Monday, September 3, 2012

Cosmopolis Review

Robert Pattinson in Cosmopolis
Cosmopolis Review
2012, 108 minutes
Rated R for some strong sexual content including graphic nudity, violence and language

Cosmopolis is one of the strangest films that I have seen in a long while.  There is much in common, stylistically, with director David Cronenberg's (Dead Ringers, A History of Violence) previous film, A Dangerous Method in that the film consists almost exclusively of idea-filled conversations between two people interrupted only by the occasional sex scene.  This approach has turned many off of these two exquisite films, but this approach has mostly worked for me (I do have a few reservations).  

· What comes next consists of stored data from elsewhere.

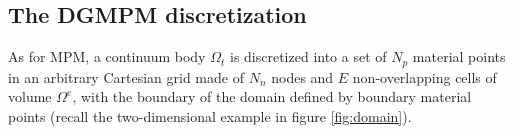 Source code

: 



\subsection{The DGMPM discretization}
As for MPM, a continuum body $\Omega_t$ is discretized into a set of $N_p$ material points in an arbitrary Cartesian grid made of  $N_n$ nodes and $E$ non-overlapping cells of volume $\Omega^e$, with the boundary of the domain defined by boundary material points (recall the two-dimensional example in figure \ref{fig:domain}).

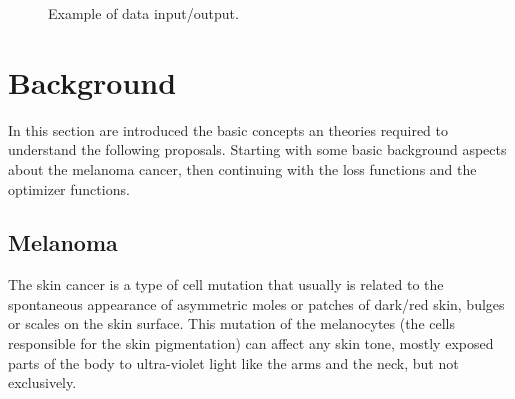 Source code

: \begin{figure}[h]
  \centering
  \qquad
  \caption{Example of data input/output.}
\end{figure}


\section{Background}
In this section are introduced the basic concepts an theories required to understand the following proposals. Starting with some basic background aspects about the melanoma cancer, then continuing with the loss functions and the optimizer functions.

\subsection{Melanoma}
The skin cancer is a type of cell mutation that usually is related to the spontaneous appearance of asymmetric moles or patches of dark/red skin, bulges or scales on the skin surface. This mutation of the melanocytes (the cells responsible for the skin pigmentation) can affect any skin tone, mostly exposed parts of the body to ultra-violet light like the arms and the neck, but not exclusively.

The film follows a young billionaire, Eric Packer (Robert Pattinson), who, over the course of one day, loses his fortune (and much else) while going across Manhattan in his limo to get a haircut while street protests are occurring, the president is visiting, and a rock star's funeral is going on.

There is much that I loved about this film, particularly the characterization of Packer.  Packer is a man who has had everything come easy for him.  However, now, he wants more.  Wealthy men in the financial business commonly "want more" and go to extremes to get it.  Packer epitomizes these selfish men.  He, like Bernie Madoff and others, sacrifices others to get whatever that "more" is.  However, being human, he is susceptible to failure.  The one hurdle that he cannot master is the Chinese Yuan which leads to his financial downfall.  In addition, this film acts as a critique of the "Information Age". Packer wanted to know about his security and his finances at all times and with the constant searching for this information, he isolated himself.  In this age we want more and more information on every aspect of our lives, but in that quest for information and the constant stimulation from that, we lose our ability to socialize properly and isolate ourselves.  

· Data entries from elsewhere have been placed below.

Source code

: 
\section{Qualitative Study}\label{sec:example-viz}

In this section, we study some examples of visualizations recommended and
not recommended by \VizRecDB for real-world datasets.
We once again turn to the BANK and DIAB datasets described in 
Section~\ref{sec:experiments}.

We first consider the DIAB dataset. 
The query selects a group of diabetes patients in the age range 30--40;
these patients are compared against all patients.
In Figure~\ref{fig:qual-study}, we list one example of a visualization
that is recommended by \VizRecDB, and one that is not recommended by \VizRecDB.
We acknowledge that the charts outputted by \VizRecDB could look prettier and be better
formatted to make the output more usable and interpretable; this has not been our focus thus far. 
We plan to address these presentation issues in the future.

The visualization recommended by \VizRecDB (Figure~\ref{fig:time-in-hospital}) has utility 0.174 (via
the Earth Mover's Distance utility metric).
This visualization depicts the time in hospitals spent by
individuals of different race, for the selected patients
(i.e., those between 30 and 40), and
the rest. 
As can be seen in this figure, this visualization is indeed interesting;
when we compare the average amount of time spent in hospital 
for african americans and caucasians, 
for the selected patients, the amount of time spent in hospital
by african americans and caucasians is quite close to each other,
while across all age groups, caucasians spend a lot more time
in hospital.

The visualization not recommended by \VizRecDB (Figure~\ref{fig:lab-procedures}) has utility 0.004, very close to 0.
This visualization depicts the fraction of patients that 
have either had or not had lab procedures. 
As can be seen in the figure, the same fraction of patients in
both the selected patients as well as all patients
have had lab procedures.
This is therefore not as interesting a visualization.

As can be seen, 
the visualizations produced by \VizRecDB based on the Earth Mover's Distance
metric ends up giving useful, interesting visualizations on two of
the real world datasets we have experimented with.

This film (as many others before it have) shows the coldness that characterizes many wealthy people today and their inability to connect with the common person.  In a few particularly interesting scenes, Packer has meals with his wife (Sarah Gadon), another billionaire.  The two cannot relate to each other.  Packer even mentions to her how he is trying to make conversation by using small talk.  These people have been in their own worlds for so long that they no longer can relate to others.

Packer's world is in his limo.  He has sex in his limo, he has a daily doctor's appointment and prostate exam in his limo, and he does much of his work out of his limo.  The limo symbolizes the bubble that Packer lives in.  Everyone comes into the limo, except for Packer's wife.  She is completely shut out and the only person not intertwined with Packer's business.  Slowly, but surely, the limo is trashed.  Protesters spray paint it and hit it.  A giant rat object that the protesters hold smashes into it.  These acts destroy the exterior of Packer's limo (and simultaneously, Packer loses some of his clothes and dignity).

To complement the complex story is the clever camerawork (much of the film takes place inside a limo and it rarely gets boring) and the excellent score by Cronenberg's frequent collaborator Howard Shore.

In addition, the acting is universally great.  Robert Pattinson, an actor who has been slammed for his acting in Twilight and many other films, is a perfect match for DeLillo's stilted dialogue.  He says his lines well, but adds a little something extra that makes him interesting to watch.  However, Paul Giamatti steals the show in the one scene that he is in.  His performance is intense.  I could not take my eyes off of him.  Playing an unhinged man, he captures the nervous movements and speech pattern perfectly.  This is one of his best performances.

Great as Cosmopolis is, it isn't perfect.  The main issue, albeit a minor one, is that a few conversations carry on a bit too long and are a bit too hard to follow.  Conversations like these do not happen often, but one scene where it took away from the film is the end.  The final sequence has one long conversation with a lot of tension, but after a while, some of the tension is lost.  However, it picks right back up and ends on a very powerful note.

Overall, Cosmopolis is not a perfect movie, but it is absolutely one that I would watch again (there is too much there for one viewing).  I would also only recommend to fans of Cronenberg's other work.  This film is incredibly ambitious and brilliant and was a perfect marriage of author, director, and star.